Dr. Marr would not let people in Suffolk be content with the status quo as it related to civil rights. His new congregation had sought his help guiding them through the changes they saw on the horizon, and he stepped up to the challenge.

“He tried to help civil rights and integration move forward in the community in a peaceful manner,” wife Barbara Marr said. “He was asked by several community leaders for advice, and he hosted some of the first integrated, interdenominational ministers’ meetings in Suffolk.”

In part because of his leadership during that time, Dr. Marr was named Suffolk First Citizen in 1973. He had the unusual distinction of having received a similar honor 13 years earlier in Conneaut, Ohio, where he had previously pastored another church.

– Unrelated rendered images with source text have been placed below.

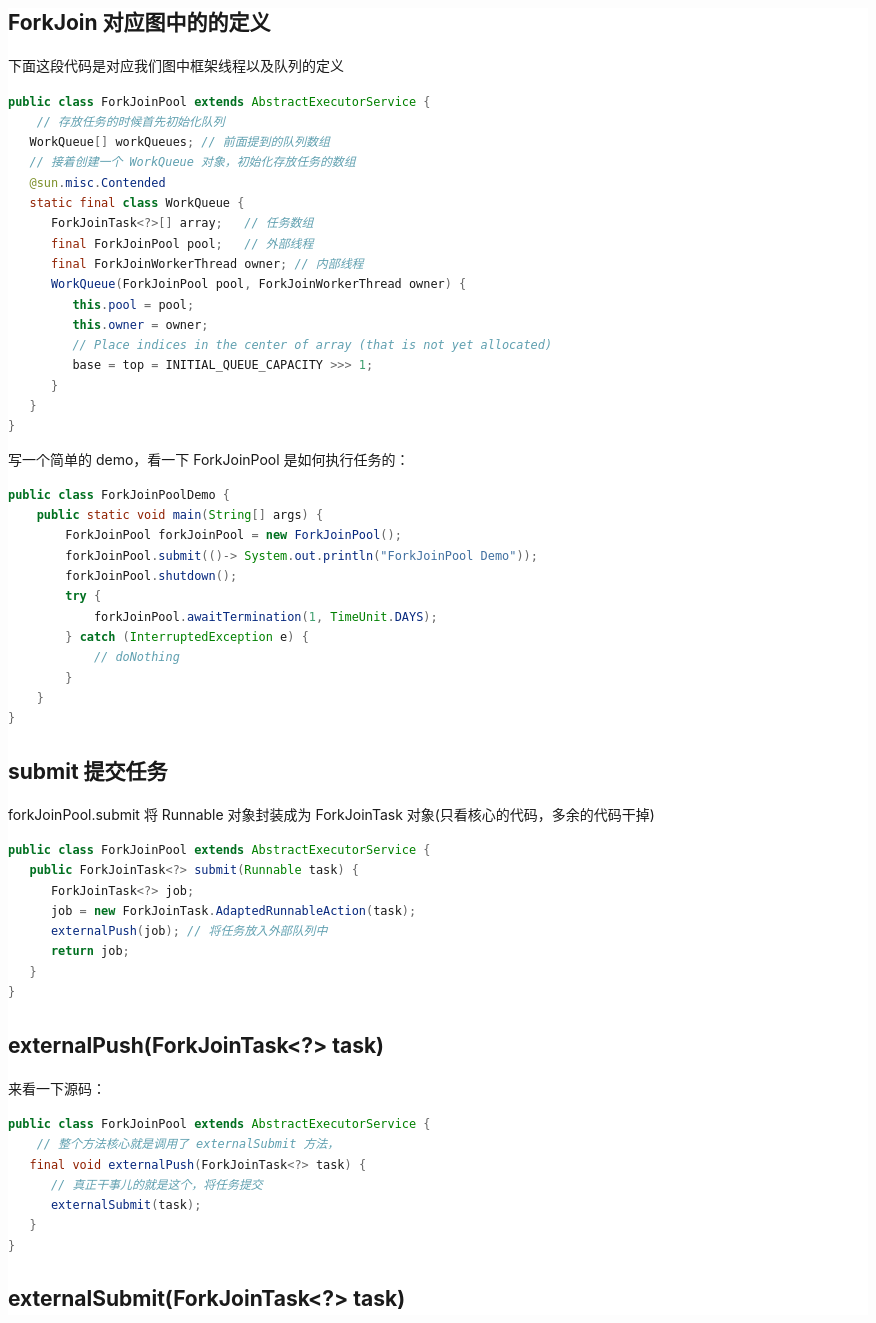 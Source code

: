 ## ForkJoin 对应图中的的定义
下面这段代码是对应我们图中框架线程以及队列的定义
```java
public class ForkJoinPool extends AbstractExecutorService {
    // 存放任务的时候首先初始化队列
   WorkQueue[] workQueues; // 前面提到的队列数组
   // 接着创建一个 WorkQueue 对象，初始化存放任务的数组
   @sun.misc.Contended
   static final class WorkQueue {
      ForkJoinTask<?>[] array;   // 任务数组
      final ForkJoinPool pool;   // 外部线程
      final ForkJoinWorkerThread owner; // 内部线程
      WorkQueue(ForkJoinPool pool, ForkJoinWorkerThread owner) {
         this.pool = pool;
         this.owner = owner;
         // Place indices in the center of array (that is not yet allocated)
         base = top = INITIAL_QUEUE_CAPACITY >>> 1;
      }
   }
}
```
写一个简单的 demo，看一下 ForkJoinPool 是如何执行任务的：
```java
public class ForkJoinPoolDemo {
    public static void main(String[] args) {
        ForkJoinPool forkJoinPool = new ForkJoinPool();
        forkJoinPool.submit(()-> System.out.println("ForkJoinPool Demo"));
        forkJoinPool.shutdown();
        try {
            forkJoinPool.awaitTermination(1, TimeUnit.DAYS);
        } catch (InterruptedException e) {
            // doNothing
        }
    }
}
```
## submit 提交任务
forkJoinPool.submit 将 Runnable 对象封装成为 ForkJoinTask 对象(只看核心的代码，多余的代码干掉)
```java
public class ForkJoinPool extends AbstractExecutorService {
   public ForkJoinTask<?> submit(Runnable task) {
      ForkJoinTask<?> job;
      job = new ForkJoinTask.AdaptedRunnableAction(task);
      externalPush(job); // 将任务放入外部队列中
      return job;
   }
}
```
## externalPush(ForkJoinTask<?> task)
来看一下源码：
```java
public class ForkJoinPool extends AbstractExecutorService {
    // 整个方法核心就是调用了 externalSubmit 方法，
   final void externalPush(ForkJoinTask<?> task) {
      // 真正干事儿的就是这个，将任务提交
      externalSubmit(task);
   }
}
```
## externalSubmit(ForkJoinTask<?> task)
```java
``` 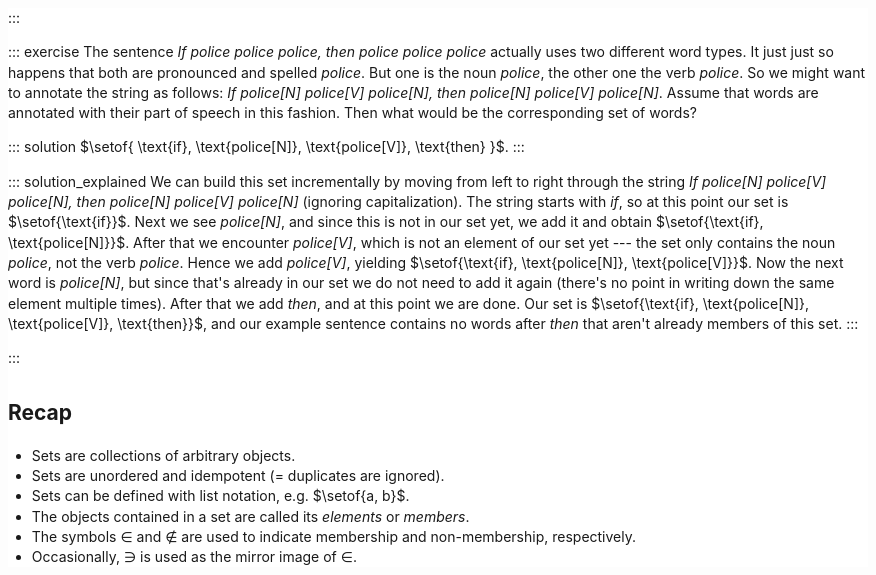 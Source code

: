 :::

::: exercise
The sentence *If police police police, then police police police* actually uses two different word types.
It just just so happens that both are pronounced and spelled *police*.
But one is the noun *police*, the other one the verb *police*.
So we might want to annotate the string as follows:
*If police[N] police[V] police[N], then police[N] police[V] police[N]*.
Assume that words are annotated with their part of speech in this fashion.
Then what would be the corresponding set of words?

::: solution
$\setof{
\text{if},
\text{police[N]},
\text{police[V]},
\text{then}
}$.
:::

::: solution_explained
We can build this set incrementally by moving from left to right through the string *If police[N] police[V] police[N], then police[N] police[V] police[N]* (ignoring capitalization).
The string starts with *if*, so at this point our set is $\setof{\text{if}}$.
Next we see *police[N]*, and since this is not in our set yet, we add it and obtain $\setof{\text{if}, \text{police[N]}}$.
After that we encounter *police[V]*, which is not an element of our set yet --- the set only contains the noun *police*, not the verb *police*.
Hence we add *police[V]*, yielding $\setof{\text{if}, \text{police[N]}, \text{police[V]}}$.
Now the next word is *police[N]*, but since that's already in our set we do not need to add it again (there's no point in writing down the same element multiple times).
After that we add *then*, and at this point we are done.
Our set is $\setof{\text{if}, \text{police[N]}, \text{police[V]}, \text{then}}$, and our example sentence contains no words after *then* that aren't already members of this set.
:::

:::

## Recap

- Sets are collections of arbitrary objects.
- Sets are unordered and idempotent (= duplicates are ignored).
- Sets can be defined with list notation, e.g. $\setof{a, b}$.
- The objects contained in a set are called its *elements* or *members*.
- The symbols $\in$ and $\notin$ are used to indicate membership and non-membership, respectively.
- Occasionally, $\ni$ is used as the mirror image of $\in$.
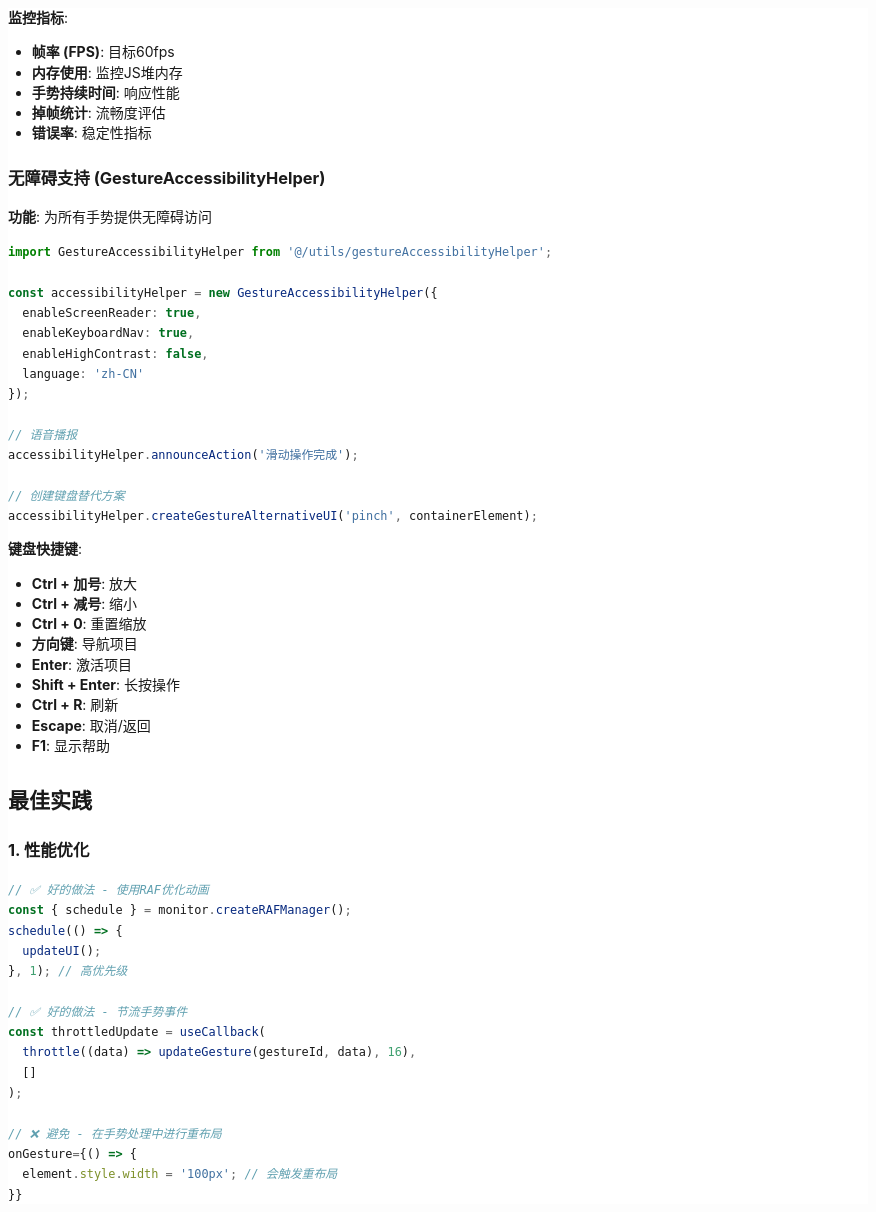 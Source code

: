 **监控指标**:
- **帧率 (FPS)**: 目标60fps
- **内存使用**: 监控JS堆内存
- **手势持续时间**: 响应性能
- **掉帧统计**: 流畅度评估
- **错误率**: 稳定性指标

### 无障碍支持 (GestureAccessibilityHelper)

**功能**: 为所有手势提供无障碍访问

```typescript
import GestureAccessibilityHelper from '@/utils/gestureAccessibilityHelper';

const accessibilityHelper = new GestureAccessibilityHelper({
  enableScreenReader: true,
  enableKeyboardNav: true,
  enableHighContrast: false,
  language: 'zh-CN'
});

// 语音播报
accessibilityHelper.announceAction('滑动操作完成');

// 创建键盘替代方案
accessibilityHelper.createGestureAlternativeUI('pinch', containerElement);
```

**键盘快捷键**:
- **Ctrl + 加号**: 放大
- **Ctrl + 减号**: 缩小  
- **Ctrl + 0**: 重置缩放
- **方向键**: 导航项目
- **Enter**: 激活项目
- **Shift + Enter**: 长按操作
- **Ctrl + R**: 刷新
- **Escape**: 取消/返回
- **F1**: 显示帮助

## 最佳实践

### 1. 性能优化

```typescript
// ✅ 好的做法 - 使用RAF优化动画
const { schedule } = monitor.createRAFManager();
schedule(() => {
  updateUI();
}, 1); // 高优先级

// ✅ 好的做法 - 节流手势事件
const throttledUpdate = useCallback(
  throttle((data) => updateGesture(gestureId, data), 16),
  []
);

// ❌ 避免 - 在手势处理中进行重布局
onGesture={() => {
  element.style.width = '100px'; // 会触发重布局
}}
```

“He always strove for harmony, but not just harmony for harmony’s sake,” son Wayne Marr said last week. “He always had other goals, and he always accomplished his goals without any backlash. I don’t know how he did that, except he had a good understanding of human nature. He was very influential without being antagonistic.”

Dr. Marr was a man who had earned the respect of people from all geographical areas, from all racial backgrounds and from all economic segments. He was well loved for his honesty, his integrity and his gentle spirit, and Suffolk is truly a better place for his having lived here.

Suffolk has lost a true treasure, a man who had earned every right to call himself a Suffolkian.